▸ WHAT YOU WILL DO: Which lines of the data contain the string "consider"? Show each of them.

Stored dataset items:
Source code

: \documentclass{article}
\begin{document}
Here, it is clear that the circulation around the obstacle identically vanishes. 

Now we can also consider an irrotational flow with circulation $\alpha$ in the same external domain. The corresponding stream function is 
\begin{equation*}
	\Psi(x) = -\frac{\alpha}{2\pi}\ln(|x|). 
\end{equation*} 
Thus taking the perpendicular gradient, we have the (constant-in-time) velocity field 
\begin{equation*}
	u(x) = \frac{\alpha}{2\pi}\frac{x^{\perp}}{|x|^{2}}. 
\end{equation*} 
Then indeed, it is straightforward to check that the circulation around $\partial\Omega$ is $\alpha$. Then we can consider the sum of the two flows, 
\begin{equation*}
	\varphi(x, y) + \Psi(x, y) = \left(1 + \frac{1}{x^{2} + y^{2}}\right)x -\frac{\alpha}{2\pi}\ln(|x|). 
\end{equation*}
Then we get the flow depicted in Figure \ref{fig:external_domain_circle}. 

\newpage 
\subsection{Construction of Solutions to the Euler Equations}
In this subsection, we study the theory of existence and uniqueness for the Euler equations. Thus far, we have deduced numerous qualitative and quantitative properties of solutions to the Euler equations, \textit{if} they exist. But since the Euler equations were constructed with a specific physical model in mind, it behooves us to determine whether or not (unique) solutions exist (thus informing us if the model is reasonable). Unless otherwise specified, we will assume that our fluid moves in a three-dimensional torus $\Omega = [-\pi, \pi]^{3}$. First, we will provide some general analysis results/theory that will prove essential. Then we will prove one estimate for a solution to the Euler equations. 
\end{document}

▸ YOUR SOLUTION:
Now we can also consider an irrotational flow with circulation $\alpha$ in the same external domain. The corresponding stream function is 
Then indeed, it is straightforward to check that the circulation around $\partial\Omega$ is $\alpha$. Then we can consider the sum of the two flows, 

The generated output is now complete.